それはほとんどがソフトウェアの世界だからだが、ここが追い付けなかった。
もちろんITだってハードウェアが大事であるが、ソフトあってのハードだった点が、今までの製造業と大きく異なる点だ。
ソフトもハードも、両方とも大事であることは間違いない。
しかし、圧倒的にソフトウェアの部分で、波に乗ることが出来なかった。
だからこそ、それに付随するハードの部分までも弱くなってしまったのではないだろうか。
そういう意味で、日本という国家は、自分たちではルールを作る側に回れず、常に決められたルールの中で右往左往する存在なのだ。
もしあるルールの上で日本の産業が好調ならば、アメリカとヨーロッパはルールそのものを変更して、日本を潰しにくる。
これは産業界のみならず、オリンピック競技を見ていても感じる部分だ。
日本がこれから世界で存在感を示していくためには、ルールを作る側に回りたい。
しかしそれは現実的には相当に難しいことだろうと思う。
その既得権益を、アメリカもヨーロッパも手放す訳がない。
そこには狡猾さも必要で、そもそもお人好しの日本人にはそういう狡賢い戦い方が似合わない。
だったらどうやって我々は戦っていくのか。
これを日本国民が知恵を絞って議論して、答えを見つけていく必要があると思うのだ。
新ルールによって、世界情勢は確実にゲームチェンジが起こる。
それが、本書で上げられている3点「脱炭素」「半導体」「EV」だ。
もちろんこれ以外にも多数あると思うが、日本がゲームチェンジに上手に乗らなければいけないのはこの3点だろう。
というのも、ここで真剣に取り組まないと、日本経済の未来に大きなダメージが起きることは必須だからだ。
国際競争が熾烈化する中で、日本だけが無関係でいられるはずがない。
つまり、何もしなくても巻き込まれてしまっているのだ。それが今の世界情勢なのだ。
これまでとは異なる発想、価値観を持つことで、自らゲームチェンジする側に回っていく。
現状維持バイアスの気持ちをかなぐり捨ててでも、変化を真正面から受け止める必要があると思う。

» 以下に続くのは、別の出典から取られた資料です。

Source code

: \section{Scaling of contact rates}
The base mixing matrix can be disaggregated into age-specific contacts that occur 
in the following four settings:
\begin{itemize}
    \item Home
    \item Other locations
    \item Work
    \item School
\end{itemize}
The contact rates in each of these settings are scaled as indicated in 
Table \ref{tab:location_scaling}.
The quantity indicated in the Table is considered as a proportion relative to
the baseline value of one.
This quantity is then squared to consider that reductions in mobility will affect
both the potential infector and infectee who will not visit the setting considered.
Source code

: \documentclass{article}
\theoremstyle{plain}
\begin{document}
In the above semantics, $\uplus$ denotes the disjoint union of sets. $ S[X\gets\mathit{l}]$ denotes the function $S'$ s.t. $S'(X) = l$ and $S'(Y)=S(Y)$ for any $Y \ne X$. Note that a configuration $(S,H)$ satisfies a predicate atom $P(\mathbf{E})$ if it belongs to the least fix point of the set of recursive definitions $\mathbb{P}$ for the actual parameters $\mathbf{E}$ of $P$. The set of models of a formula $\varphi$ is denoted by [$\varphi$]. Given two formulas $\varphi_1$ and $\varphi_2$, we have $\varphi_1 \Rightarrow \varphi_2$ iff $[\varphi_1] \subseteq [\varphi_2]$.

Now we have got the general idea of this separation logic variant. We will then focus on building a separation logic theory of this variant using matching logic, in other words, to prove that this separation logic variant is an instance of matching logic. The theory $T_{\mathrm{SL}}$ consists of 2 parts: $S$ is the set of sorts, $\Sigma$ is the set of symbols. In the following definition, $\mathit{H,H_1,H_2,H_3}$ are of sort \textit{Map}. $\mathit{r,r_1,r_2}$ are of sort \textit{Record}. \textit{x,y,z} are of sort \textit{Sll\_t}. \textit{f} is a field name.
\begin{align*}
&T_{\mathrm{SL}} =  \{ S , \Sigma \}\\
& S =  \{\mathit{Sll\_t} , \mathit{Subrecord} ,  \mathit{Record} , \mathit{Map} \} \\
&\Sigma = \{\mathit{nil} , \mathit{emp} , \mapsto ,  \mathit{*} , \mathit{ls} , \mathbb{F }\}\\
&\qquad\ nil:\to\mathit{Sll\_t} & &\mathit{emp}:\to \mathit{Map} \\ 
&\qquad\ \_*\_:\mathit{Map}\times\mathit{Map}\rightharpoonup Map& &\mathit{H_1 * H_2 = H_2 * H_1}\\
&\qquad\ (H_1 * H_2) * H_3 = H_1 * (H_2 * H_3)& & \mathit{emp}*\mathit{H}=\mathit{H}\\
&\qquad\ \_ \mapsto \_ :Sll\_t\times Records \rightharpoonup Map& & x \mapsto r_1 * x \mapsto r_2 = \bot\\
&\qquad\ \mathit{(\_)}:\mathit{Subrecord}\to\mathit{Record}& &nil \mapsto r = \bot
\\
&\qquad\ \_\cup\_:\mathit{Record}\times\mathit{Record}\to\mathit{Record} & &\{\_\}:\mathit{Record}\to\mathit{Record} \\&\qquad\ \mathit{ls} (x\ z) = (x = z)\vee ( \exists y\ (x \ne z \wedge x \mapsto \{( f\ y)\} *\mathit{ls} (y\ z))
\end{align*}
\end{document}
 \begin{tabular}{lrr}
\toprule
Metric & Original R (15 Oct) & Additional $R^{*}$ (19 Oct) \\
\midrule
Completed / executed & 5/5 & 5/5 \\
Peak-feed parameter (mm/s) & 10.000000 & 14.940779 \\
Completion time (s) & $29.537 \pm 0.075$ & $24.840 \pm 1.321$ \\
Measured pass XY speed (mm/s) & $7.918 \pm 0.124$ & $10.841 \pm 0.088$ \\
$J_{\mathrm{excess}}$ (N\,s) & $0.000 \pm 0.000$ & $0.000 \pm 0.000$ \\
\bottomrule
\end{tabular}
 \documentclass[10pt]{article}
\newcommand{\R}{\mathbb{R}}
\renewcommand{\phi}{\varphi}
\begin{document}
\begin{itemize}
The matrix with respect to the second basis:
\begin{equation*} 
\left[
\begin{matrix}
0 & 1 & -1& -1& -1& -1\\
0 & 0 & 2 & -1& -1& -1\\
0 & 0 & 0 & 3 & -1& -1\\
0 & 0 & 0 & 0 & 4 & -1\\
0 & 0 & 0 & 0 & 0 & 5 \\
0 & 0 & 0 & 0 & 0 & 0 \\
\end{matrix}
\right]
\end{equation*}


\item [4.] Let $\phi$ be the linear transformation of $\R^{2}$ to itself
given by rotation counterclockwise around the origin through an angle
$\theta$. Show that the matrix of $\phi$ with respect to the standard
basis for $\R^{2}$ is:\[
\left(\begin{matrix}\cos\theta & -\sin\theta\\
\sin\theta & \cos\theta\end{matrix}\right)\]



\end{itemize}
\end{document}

3点とも密接に関連している事項のために、どれか1点をやればよいという状況ではない。
強弱はあると思うが、3点のバランスをどうやって取りながら、日本がどこを目指していくのか。
ここは賢く戦略を練っていきたい。
「脱炭素」も「EV」も、確かに環境に良い事は進めるべきであるが、そのルールを積極的に主導しているのは主にEU(欧州)だ。
EU諸国は、2035年にはディーゼルとガソリンの新車を廃止すると発表している。
しかしこれもルールが先か、技術が先かは微妙な話だ。
ガソリン車販売がメインの日本では逆風であるが、現実問題として、EVシフトは様々な点で難しい面もある。
寒冷地や、熱帯など気温の高低によって、現状の充電池では最大パフォーマンスが出ない。
マイナス気温の中で、車が動かず立ち往生すれば、それこそ命に関わってしまう。
都市部であれば充電ステーションが設置可能であるが、発展途上国の山村などでは電気を引くことすらまだまだ難しかったりする。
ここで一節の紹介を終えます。